Dosyamıza getirtilen …. İcra Dairesinin … esas sayılı takip dosyasının incelenmesinde; davacı tarafından davalı aleyhine toplam 50.628,77 TL üzerinden icra takibi yapıldığı, davalının itirazı üzerine takibin durduğu, itirazın süresinde ve usulüne uygun yapıldığı, buna göre davanın, İİK.67.maddesinde yazılı 1 yıllık hak düşürücü süre içerisinde açıldığı anlaşılmıştır.

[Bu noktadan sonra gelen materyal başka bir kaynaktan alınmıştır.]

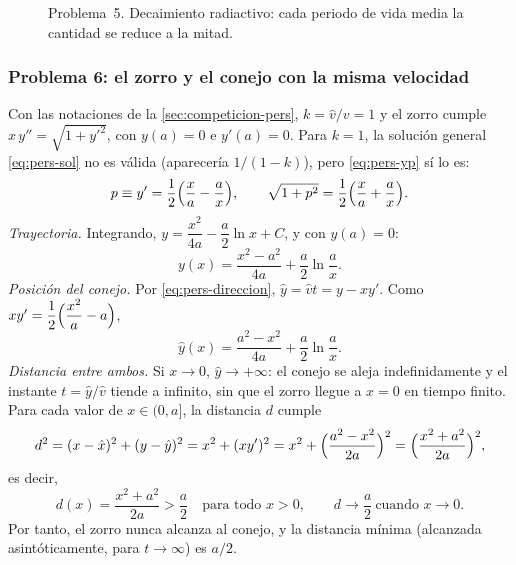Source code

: \begin{figure}[H]
  \centering
  \caption{Problema~5. Decaimiento radiactivo: cada periodo de vida media la cantidad se reduce a la mitad.}
  \label{fig:p5}
\end{figure}

\subsubsection*{Problema 6: el zorro y el conejo con la misma velocidad}

\begin{solucion}
Con las notaciones de la \cref{sec:competicion-pers}, $k=\hat v/v=1$ y el zorro cumple $x\,y''=\sqrt{1+y'^2}$, con $y(a)=0$ e $y'(a)=0$. Para $k=1$, la solución general \eqref{eq:pers-sol} no es válida (aparecería $1/(1-k)$), pero \eqref{eq:pers-yp} sí lo es:
\[
  p\equiv y'=\frac12\Bigl(\frac xa-\frac ax\Bigr),\qquad
  \sqrt{1+p^2}=\frac12\Bigl(\frac xa+\frac ax\Bigr).
\]
\emph{Trayectoria.} Integrando, $y=\dfrac{x^2}{4a}-\dfrac a2\ln x+C$, y con $y(a)=0$:
\[
  y(x)=\frac{x^2-a^2}{4a}+\frac a2\ln\frac ax .
\]
\emph{Posición del conejo.} Por \eqref{eq:pers-direccion}, $\hat y=\hat vt=y-xy'$. Como $xy'=\dfrac12\Bigl(\dfrac{x^2}{a}-a\Bigr)$,
\[
  \hat y(x)=\frac{a^2-x^2}{4a}+\frac a2\ln\frac ax .
\]
\emph{Distancia entre ambos.} Si $x\to0$, $\hat y\to+\infty$: el conejo se aleja indefinidamente y el instante $t=\hat y/\hat v$ tiende a infinito, sin que el zorro llegue a $x=0$ en tiempo finito. Para cada valor de $x\in(0,a]$, la distancia $d$ cumple
\[
  d^2=(x-\hat x)^2+(y-\hat y)^2=x^2+(xy')^2=x^2+\Bigl(\frac{a^2-x^2}{2a}\Bigr)^{2}=\Bigl(\frac{x^2+a^2}{2a}\Bigr)^{2},
\]
es decir,
\begin{equation}
  d(x)=\frac{x^2+a^2}{2a}>\frac a2\quad\text{para todo }x>0,
  \qquad d\to\frac a2\ \text{cuando }x\to0 .
  \label{eq:p6-d}
\end{equation}
Por tanto, el zorro nunca alcanza al conejo, y la distancia mínima (alcanzada asintóticamente, para $t\to\infty$) es $a/2$.
\end{solucion}

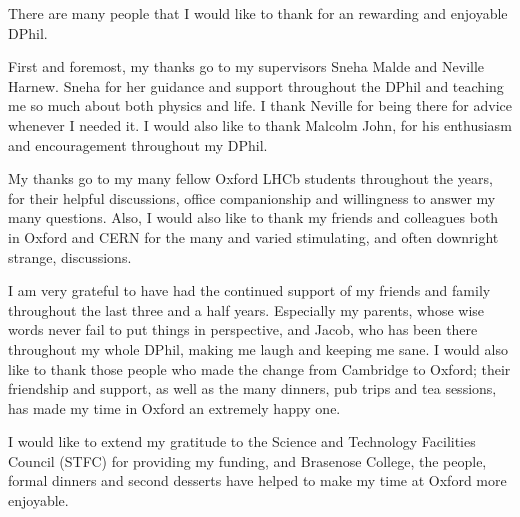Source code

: 
There are many people that I would like to thank for an rewarding and enjoyable DPhil.

First and foremost, my thanks go to my supervisors Sneha Malde and Neville Harnew. Sneha for her guidance and support throughout the DPhil and teaching me so much about both physics and life. I thank Neville for being there for advice whenever I needed it. I would also like to thank Malcolm John, for his enthusiasm and encouragement throughout my DPhil.

My thanks go to my many fellow Oxford LHCb students throughout the years, for their helpful discussions, office companionship and willingness to answer my many questions. Also, I would also like to thank my friends and colleagues both in Oxford and CERN for the many and varied stimulating, and often downright strange, discussions.

I am very grateful to have had the continued support of my friends and family throughout the last three and a half years. Especially my parents, whose wise words never fail to put things in perspective, and Jacob, who has been there throughout my whole DPhil, making me laugh and keeping me sane. I would also like to thank those people who made the change from Cambridge to Oxford; their friendship and support, as well as the many dinners, pub trips and tea sessions, has made my time in Oxford an extremely happy one.

I would like to extend my gratitude to the Science and Technology Facilities Council (STFC) for providing my funding, and Brasenose College, the people, formal dinners and second desserts have helped to make my time at Oxford more enjoyable.
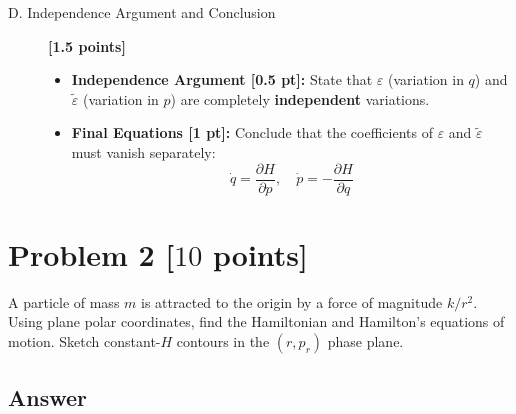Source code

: \documentclass[11pt, a4paper]{article} %
\begin{document}
\begin{description}
    \item[D. Independence Argument and Conclusion] \hfill \textbf{[1.5 points]}
    \begin{itemize}
        \item \textbf{Independence Argument [0.5 pt]:} State that $\varepsilon$ (variation in $q$) and $\tilde{\varepsilon}$ (variation in $p$) are completely \textbf{independent} variations.
        \item \textbf{Final Equations [1 pt]:} Conclude that the coefficients of $\varepsilon$ and $\tilde{\varepsilon}$ must vanish separately:
        $$ \dot{q} = \frac{\partial H}{\partial p}, \quad \dot{p} = -\frac{\partial H}{\partial q} $$
    \end{itemize}
\end{description}

\newpage 
\section*{Problem 2 [$10$ points]} 
A particle of mass $m$ is attracted to the origin by a force of magnitude $k/r^2$. Using plane polar coordinates, find the Hamiltonian and Hamilton's equations of motion. Sketch constant-$H$ contours in the $(r,p_r)$ phase plane.

\subsection*{Answer}
\end{document}
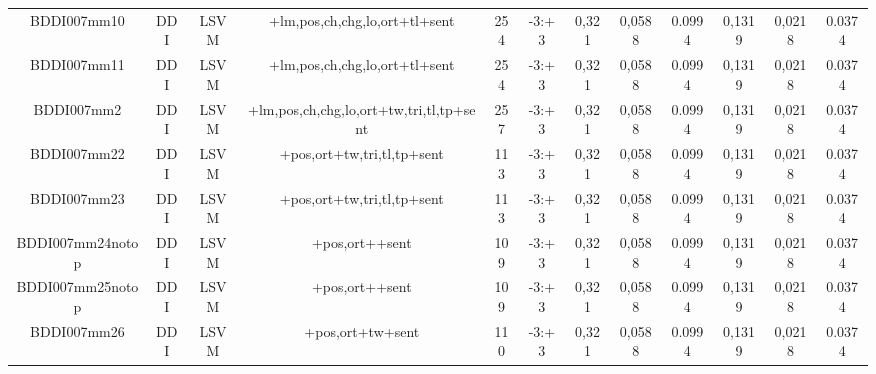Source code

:\documentclass[a4paper]{article}
\begin{document}
\begin{landscape}
\begin{center}
\begin{tabular}{ |c|c|c|c|c|c|c|c|c|c|c|c|}
 	
 
 	
 		
 		\small{ BDDI007mm10 } & DDI & LSVM & +lm,pos,ch,chg,lo,ort+tl+sent  &  254 &  -3:+3  &  0,321 & 0,0588 & 0.0994  &  0,1319 & 0,0218 & 0.0374 \\
 		

 	
 
 	
 		
 		\small{ BDDI007mm11 } & DDI & LSVM & +lm,pos,ch,chg,lo,ort+tl+sent  &  254 &  -3:+3  &  0,321 & 0,0588 & 0.0994  &  0,1319 & 0,0218 & 0.0374 \\
 		

 	
 
 	
 		
 		\small{ BDDI007mm2 } & DDI & LSVM & +lm,pos,ch,chg,lo,ort+tw,tri,tl,tp+sent  &  257 &  -3:+3  &  0,321 & 0,0588 & 0.0994  &  0,1319 & 0,0218 & 0.0374 \\
 		

 	
 
 	
 		
 		\small{ BDDI007mm22 } & DDI & LSVM & +pos,ort+tw,tri,tl,tp+sent  &  113 &  -3:+3  &  0,321 & 0,0588 & 0.0994  &  0,1319 & 0,0218 & 0.0374 \\
 		

 	
 
 	
 		
 		\small{ BDDI007mm23 } & DDI & LSVM & +pos,ort+tw,tri,tl,tp+sent  &  113 &  -3:+3  &  0,321 & 0,0588 & 0.0994  &  0,1319 & 0,0218 & 0.0374 \\
 		

 	
 
 	
 		
 		\small{ BDDI007mm24notop } & DDI & LSVM & +pos,ort++sent  &  109 &  -3:+3  &  0,321 & 0,0588 & 0.0994  &  0,1319 & 0,0218 & 0.0374 \\
 		

 	
 
 	
 		
 		\small{ BDDI007mm25notop } & DDI & LSVM & +pos,ort++sent  &  109 &  -3:+3  &  0,321 & 0,0588 & 0.0994  &  0,1319 & 0,0218 & 0.0374 \\
 		

 	
 
 	
 		
 		\small{ BDDI007mm26 } & DDI & LSVM & +pos,ort+tw+sent  &  110 &  -3:+3  &  0,321 & 0,0588 & 0.0994  &  0,1319 & 0,0218 & 0.0374 \\
 		

 	
 

\end{tabular}
\end{center}
\end{landscape}
\end{document}
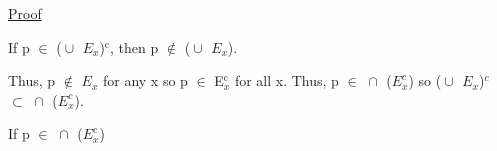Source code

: 	{ \color{magenta} \underline{Proof} } 
	
		If p $\in$ ($\cup_{}^{}$ $E_x$)$^\text{c}$, then p $\not \in$ ($\cup_{}^{}$ $E_x$).

		Thus, p $\not \in$ $E_x$ for any x so p $\in$ E$_x^\text{c}$ for all x.
		Thus, p $\in$ $\cap_{}^{}$ ($E_x^c$) so
		($\cup_{}^{}$ $E_x$)$^c$ $\subset$ $\cap_{}^{}$ ($E_x^c$).

		If p $\in$ $\cap_{}^{}$ ($E_x^c$)









\subsection{}











































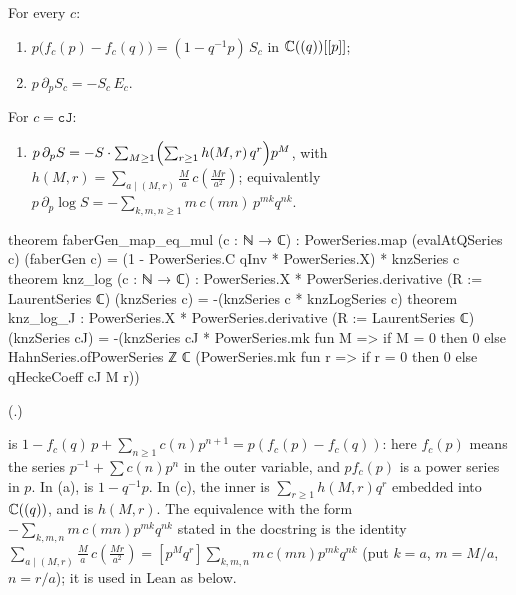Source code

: \begin{theorem}\label{ch19:thm:knzlog}
For every $c$:
\begin{enumerate}[label=(\alph*)]
\item $p\bigl(f_c(p)-f_c(q)\bigr)=(1-q^{-1}p)\,S_c$ in ${\mathbb{C}}((q))[[p]]$;
\item $p\,\partial_pS_c=-S_c\,E_c$.
\end{enumerate}
For $c=\mathtt{cJ}$:
\begin{enumerate}[label=(\alph*),resume]
\item $p\,\partial_pS=-S\cdot\sum_{M\ge1}\Bigl(\sum_{r\ge1}h(M,r)\,q^r\Bigr)p^M$, with $h(M,r)=\sum_{a\mid(M,r)}\frac Ma\,c(\frac{Mr}{a^2})$;
  equivalently $p\,\partial_p\log S=-\sum_{k,m,n\ge1}m\,c(mn)\,p^{mk}q^{nk}$.
\end{enumerate}
\end{theorem}
\begin{leancode}
theorem faberGen_map_eq_mul (c : ℕ → ℂ) :
    PowerSeries.map (evalAtQSeries c) (faberGen c) =
      (1 - PowerSeries.C qInv * PowerSeries.X) * knzSeries c
theorem knz_log (c : ℕ → ℂ) :
    PowerSeries.X * PowerSeries.derivative (R := LaurentSeries ℂ) (knzSeries c) =
      -(knzSeries c * knzLogSeries c)
theorem knz_log_J :
    PowerSeries.X * PowerSeries.derivative (R := LaurentSeries ℂ) (knzSeries cJ) =
      -(knzSeries cJ * PowerSeries.mk fun M => if M = 0 then 0 else
        HahnSeries.ofPowerSeries ℤ ℂ
          (PowerSeries.mk fun r => if r = 0 then 0 else qHeckeCoeff cJ M r))
\end{leancode}
(.)
\begin{dictionary}
 is $1-f_c(q)\,p+\sum_{n\ge1}c(n)p^{n+1}=p(f_c(p)-f_c(q))$: here
$f_c(p)$ means the series $p^{-1}+\sum c(n)p^n$ in the outer variable, and $pf_c(p)$ is a power series in $p$.  In
(a),  is $1-q^{-1}p$.  In (c), the inner 
is $\sum_{r\ge1}h(M,r)q^r$ embedded into ${\mathbb{C}}((q))$, and  is $h(M,r)$.  The equivalence with
the form $-\sum_{k,m,n}m\,c(mn)p^{mk}q^{nk}$ stated in the docstring is the identity
$\sum_{a\mid(M,r)}\frac Ma\,c(\frac{Mr}{a^2})=[p^Mq^r]\sum_{k,m,n}m\,c(mn)p^{mk}q^{nk}$ (put $k=a$, $m=M/a$, $n=r/a$); it is
used in Lean as  below.
\end{dictionary}
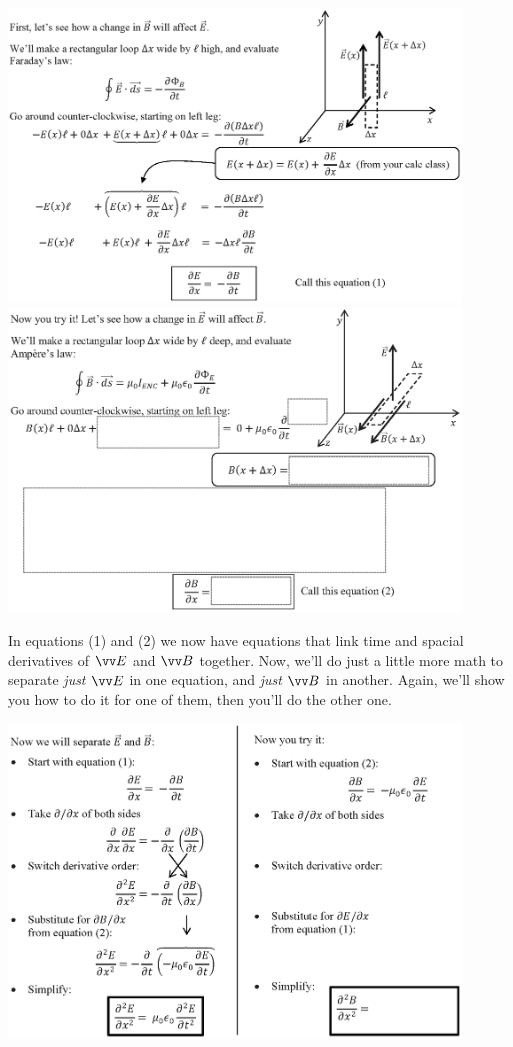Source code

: \vspace{-0.1in}
\includegraphics[width=0.9\textwidth]{deriving_em_waves/change_in_B.eps} \newline
\underline{\hspace{\textwidth}}
\includegraphics[width=0.9\textwidth]{deriving_em_waves/change_in_E_bw.eps}
\newpage

In equations (1) and (2) we now have equations that link time and spacial derivatives of $\vv E$ and $\vv B$ together.  Now, we'll do just a little more math to separate \textit{just} $\vv E$ in one equation, and \textit{just} $\vv B$ in another.  Again, we'll show you how to do it for one of them, then you'll do the other one.
\vspace{-0.2in}

\begin{center}
    \includegraphics[width=0.9\textwidth]{deriving_em_waves/separate_E_and_B.eps} 
 \end{center}
\vspace{-0.2in}

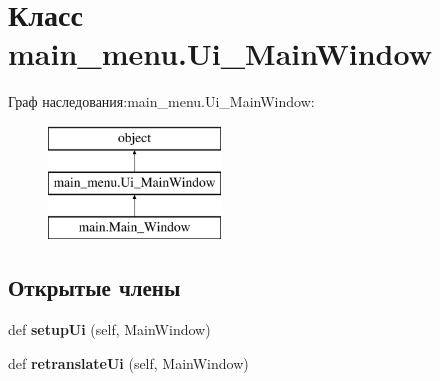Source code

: \hypertarget{classmain__menu_1_1_ui___main_window}{}\section{Класс main\+\_\+menu.\+Ui\+\_\+\+Main\+Window}
\label{classmain__menu_1_1_ui___main_window}
Граф наследования\+:main\+\_\+menu.\+Ui\+\_\+\+Main\+Window\+:\begin{figure}[H]
\begin{center}
\leavevmode
\includegraphics[height=3.000000cm]{classmain__menu_1_1_ui___main_window}
\end{center}
\end{figure}
\subsection*{Открытые члены}
\begin{DoxyCompactItemize}
\item 
\mbox{\label{classmain__menu_1_1_ui___main_window_ab775fda9b5e9b5999364c44f335bc148}} 
def {\bfseries setup\+Ui} (self, Main\+Window)
\item 
\mbox{\label{classmain__menu_1_1_ui___main_window_afc5b3b59947cb086923048a8fda86243}} 
def {\bfseries retranslate\+Ui} (self, Main\+Window)
\end{DoxyCompactItemize}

Davacı vekilinin dava dilekçesi ekinde, “İşyeri Devir Vaadi Sözleşmesi” ni sunduğu, devir sözleşmesinde devir alacak tarafın …, devredecek tarafın … olduğu, kefil olarak …’ ün imzasının bulunduğu, devir bedelinin 420.000,00 TL olduğu görülmüştür.
Dava konusu ihtilaf, taraflar arasında imzalanan “İş Yeri Devir Vaadi Sözleşmesi” başlıklı belgede yer alan edimlerin taraflarca yerine getirilip getirilmediği, davacının davalılardan cayma bedeli isteminin yerinde olup olmadığı noktalarında toplanmaktadır.
Davalı …’ ün, yargılama devam ettiği sırada öldüğü anlaşılmış, mirasçıları usulüne uygun biçimde davet edilmiştir. Davalının mirasçılarının dosyamıza sunmuş oldukları … Sulh Hukuk Mahkemesinin 30/11/2017 tarih, 2017/… E., 2017/… K. Sayılı ilamı ve 25/12/2019 tarih, 2019/… E. 2019/… K. Sayılı ilamı ile mirasın reddini talep ettikleri ve istemlerinin kabul edilerek mirasın reddine karar verildiği anlaşılmıştır.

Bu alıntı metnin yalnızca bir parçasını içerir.